Example tweets on trending hashtag #GrandNational (i.e. from early April 2016).
Prevalence of sarcasm and irony: A manual semantic analysis
Using sarcasm and irony hashtags as “gold” 8 labels for training sarcasm detection systems is a widely used method (e.g., Bamman and Smith, 2015; Khattri et al., 2015; Parde and Nielsen, 2018; Rajadesingan et al., 2015; Sarsam et al., 2020). Although distant supervision-based learning was found to work well for basic sentiment classification (Hogenboom et al., 2013; Pak and Paroubek, 2010), doubts about such approaches being used for sarcasm and irony detection have been raised some time ago by Davidov et al. (2010). Hashtag-based datasets especially for sarcasm and irony may result in a high proportion of noisy data. Besides, the issue has not received any attention in related literature, and our understanding of the prevalence of sarcasm and irony within various contexts on social media is lacking. To address this, we present the outcomes of a manual semantic analysis of 4334 Twitter messages associated with (i) hashtags commonly employed by the above-mentioned prior work and (ii) relating to a selection of 25 distinct events, from a dataset presented previously by Sykora et al. (2014).
Method
The manual semantic analysis was performed by a researcher with training in linguistics and discourse analysis. The task focused on the human expert deciding whether the intended meaning of a message was sarcastic or ironic, based on the surface text of the tweet, as well as identifying commonly used types of expressions within various contexts. This was a systematic process in line with closed coding content analysis approaches, as outlined in Thelwall (2013). A manual qualitative analysis of tweets allows for a deeper understanding of the shared material, particularly where the context is nuanced due to irony and general humour, as well as the use of out of vocabulary terms, slang, abbreviations, etc. The coding strictly focused on the surface level meaning of communicated message in the tweet. The reason for this is that we are interested in the use of humour and irony within the message content itself, as word/character-based models are primarily based on such features in automated detection approaches (e.g., Bamman and Smith, 2015; see ‘Background, prior work and theory’ section). To assure reliability, as is common practice in related literature (Mahoney et al., 2019), out of all tweets across the datasets i and ii described below, a uniform random sample of (480 tweets) was also coded by the second author, resulting in virtually perfect (99%) agreement with the linguistics/discourse expert.
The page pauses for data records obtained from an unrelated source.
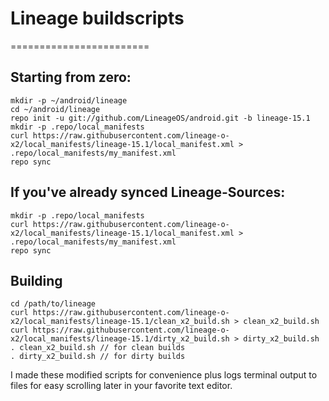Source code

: # Lineage buildscripts
========================

Starting from zero:
---------
    mkdir -p ~/android/lineage
    cd ~/android/lineage
    repo init -u git://github.com/LineageOS/android.git -b lineage-15.1
    mkdir -p .repo/local_manifests
    curl https://raw.githubusercontent.com/lineage-o-x2/local_manifests/lineage-15.1/local_manifest.xml > .repo/local_manifests/my_manifest.xml
    repo sync

If you've already synced Lineage-Sources:
----------
    mkdir -p .repo/local_manifests
    curl https://raw.githubusercontent.com/lineage-o-x2/local_manifests/lineage-15.1/local_manifest.xml > .repo/local_manifests/my_manifest.xml
    repo sync

Building
----------
    cd /path/to/lineage
    curl https://raw.githubusercontent.com/lineage-o-x2/local_manifests/lineage-15.1/clean_x2_build.sh > clean_x2_build.sh
    curl https://raw.githubusercontent.com/lineage-o-x2/local_manifests/lineage-15.1/dirty_x2_build.sh > dirty_x2_build.sh
    . clean_x2_build.sh // for clean builds
    . dirty_x2_build.sh // for dirty builds

I made these modified scripts for convenience plus logs terminal output to files for easy scrolling later in your favorite text editor.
The analysed data consisted of two separate datasets,
9
containing Twitter messages associated with;
A set of predefined hashtags often employed in training ML models (e.g., Riloff et al., 2013, etc.), specifically, analysing a random sample of a maximum 300 messages for each hashtag on data collected via the Twitter Search API, over a one-week time period (i.e. March-April 2016), with 2514 tweets in total, namely:
[1] - #sarcasm
[2] - #sarcastic
[3] - #not
[4] - #notsarcasm
[5] - #notsarcastic
[6] - #irony
[7] - #ironic
[8] - #joke
[9] - #humour
[10] - #funny
(ii) A random sample of 1820 tweets, sampled directly from a collection of 1,570,303 tweets retrieved via the Twitter Search API on 28 separate datasets relating to 25 unique events (65 random tweets from each of the 28 datasets were selected). An overview of this data and the dataset itself is discussed in more detail, including its emotional properties (derived using the EMOTIVE sentiment analysis system) within Sykora et al. (2014).
#Sarcasm, #irony and #joke hashtag use
The primary output from the manual analysis of the 10 hashtags (dataset i) from Twitter is presented in Table 3.
Overview of hashtags-based tweets often employed in training ML models.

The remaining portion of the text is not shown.